§ **Exercise prompt**
Among the records below, which lines contain the string "StatementData"? Report them.

(Collected data)

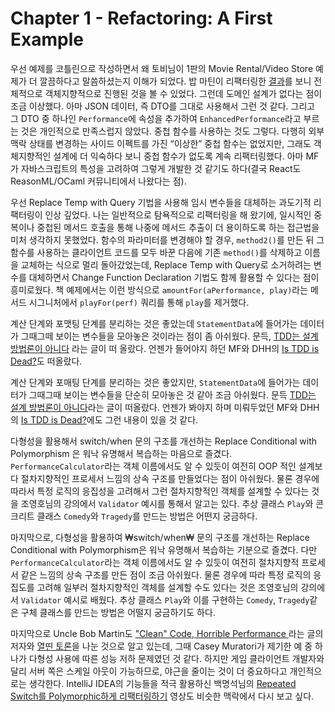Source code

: # Chapter 1 - Refactoring: A First Example

우선 예제를 코틀린으로 작성하면서 왜 토비님이 1판의 Movie Rental/Video Store 예제가 더 깔끔하다고 말씀하셨는지 이해가 되었다. 밥 마틴이
리팩터링한 [결과](https://github.com/unclebob/videostore)를 보니 전체적으로 객체지향적으로 진행된 것을 볼 수 있었다. 그런데 도메인 설계가 없다는
점이 조금 이상했다. 아마 JSON 데이터, 즉 DTO를 그대로 사용해서 그런 것 같다. 그리고 그 DTO 중 하나인 `Performance`에 속성을 추가하여
`EnhancedPerformance`라고 부르는 것은 개인적으로 만족스럽지 않았다. 중첩 함수를 사용하는 것도 그렇다. 다행히 외부 맥락 상태를 변경하는 사이드 이펙트를
가진 “이상한” 중첩 함수는 없었지만, 그래도 객체지향적인 설계에 더 익숙하다 보니 중첩 함수가 없도록 계속 리팩터링했다. 아마 MF가 자바스크립트의 특성을
고려하여 그렇게 개발한 것 같기도 하다(결국 React도 ReasonML/OCaml 커뮤니티에서 나왔다는 점).

우선 Replace Temp with Query 기법을 사용해 임시 변수들을 대체하는 과도기적 리팩터링이 인상 깊었다. 나는 일반적으로 탐욕적으로 리팩터링을 해 왔기에,
일시적인 중복이나 중첩된 메서드 호출을 통해 나중에 메서드 추출이 더 용이하도록 하는 접근법을 미처 생각하지 못했었다. 함수의 파라미터를 변경해야 할 경우,
`method2()`를 만든 뒤 그 함수를 사용하는 클라이언트 코드를 모두 바꾼 다음에 기존 `method()`를 삭제하고 이름을 교체하는 식으로 멀리 돌아갔었는데,
Replace Temp with Query로 소거하려는 변수를 대체하면서 Change Function Declaration 기법도 함께 활용할 수 있다는 점이 흥미로웠다. 책 예제에서는
이런 방식으로 `amountFor(aPerformance, play)`라는 메서드 시그니처에서 `playFor(perf)` 쿼리를 통해 `play`를 제거했다.

계산 단계와 포맷팅 단계를 분리하는 것은 좋았는데 `StatementData`에 들어가는 데이터가 그때그떼 보이는 변수들을 모아놓은 것이라는 점이 좀 아쉬웠다. 문득,
[TDD는 설계 방법론이 아니다](https://gyuwon.github.io/blog/2019/03/03/tdd-is-not-a-design-methodology.html) 라는 글이 떠 올랐다.
언젠가 들어야지 하던 MF와 DHH의 [Is TDD is Dead?](https://martinfowler.com/articles/is-tdd-dead/)도 떠올랐다.

계산 단계와 포매팅 단계를 분리하는 것은 좋았지만, `StatementData`에 들어가는 데이터가 그때그때 보이는 변수들을 단순히 모아놓은 것 같아 조금 아쉬웠다.
문득 [TDD는 설계 방법론이 아니다](https://gyuwon.github.io/blog/2019/03/03/tdd-is-not-a-design-methodology.html)라는 글이 떠올랐다.
언젠가 봐야지 하며 미뤄두었던 MF와 DHH의 [Is TDD is Dead?](https://martinfowler.com/articles/is-tdd-dead/)에도 그런 내용이 있을 것 같다.

다형성을 활용해서 switch/when 문의 구조를 개선하는 Replace Conditional with Polymorphism 은 워낙 유명해서 복습하는 마음으로 즐겼다.
`PerformanceCalculator`라는 객체 이름에서도 알 수 있듯이 여전히 OOP 적인 설계보다 절차지향적인 프로세서 느낌의 상속 구조를 만들었다는 점이 아쉬웠다.
물론 경우에 따라서 특정 로직의 응집성을 고려해서 그런 절차지향적인 객체를 설계할 수 있다는 것을 조영호님의 강의에서 `Validator` 예시를 통해서 알고는 있다.
추상 클래스 `Play`와 콘크리트 클래스 `Comedy`와 `Tragedy`를 만드는 방법은 어떤지 궁금하다.

마지막으로, 다형성을 활용하여 ₩switch/when₩ 문의 구조를 개선하는 Replace Conditional with Polymorphism은 워낙 유명해서 복습하는 기분으로
즐겼다. 다만 `PerformanceCalculator`라는 객체 이름에서도 알 수 있듯이 여전히 절차지향적 프로세서 같은 느낌의 상속 구조를 만든 점이 조금 아쉬웠다.
물론 경우에 따라 특정 로직의 응집도를 고려해 일부러 절차지향적인 객체를 설계할 수도 있다는 것은 조영호님의 강의에서 `Validator` 예시로 배웠다. 추상 클래스
`Play`와 이를 구현하는 `Comedy`, `Tragedy`같은 구체 클래스를 만드는 방법은 어떨지 궁금하기도 하다.

마지막으로 Uncle Bob Martin도 ["Clean" Code, Horrible Performance
](https://www.computerenhance.com/p/clean-code-horrible-performance)라는 글의
저자와 [열띤 토론](https://github.com/unclebob/cmuratori-discussion)을 나눈 것으로 알고 있는데, 그때 Casey Muratori가 제기한 예 중
하나가 다형성 사용에 따른 성능 저하 문제였던 것 같다. 하지만 게임 클라이언트 개발자와 달리 서버 쪽은 스케일 아웃이 가능하므로, 야근을 줄이는 것이 더
중요하다고 개인적으로는 생각한다. IntelliJ IDEA의 기능들을 적극 활용하신
백명석님의 [Repeated Switch를 Polymorphic하게 리팩터링하기](https://www.youtube.com/watch?v=fUDvgApgySU) 영상도 비슷한 맥락에서 다시
보고 싶다.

§ **Response to the task**
계산 단계와 포맷팅 단계를 분리하는 것은 좋았는데 `StatementData`에 들어가는 데이터가 그때그떼 보이는 변수들을 모아놓은 것이라는 점이 좀 아쉬웠다. 문득,
계산 단계와 포매팅 단계를 분리하는 것은 좋았지만, `StatementData`에 들어가는 데이터가 그때그때 보이는 변수들을 단순히 모아놓은 것 같아 조금 아쉬웠다.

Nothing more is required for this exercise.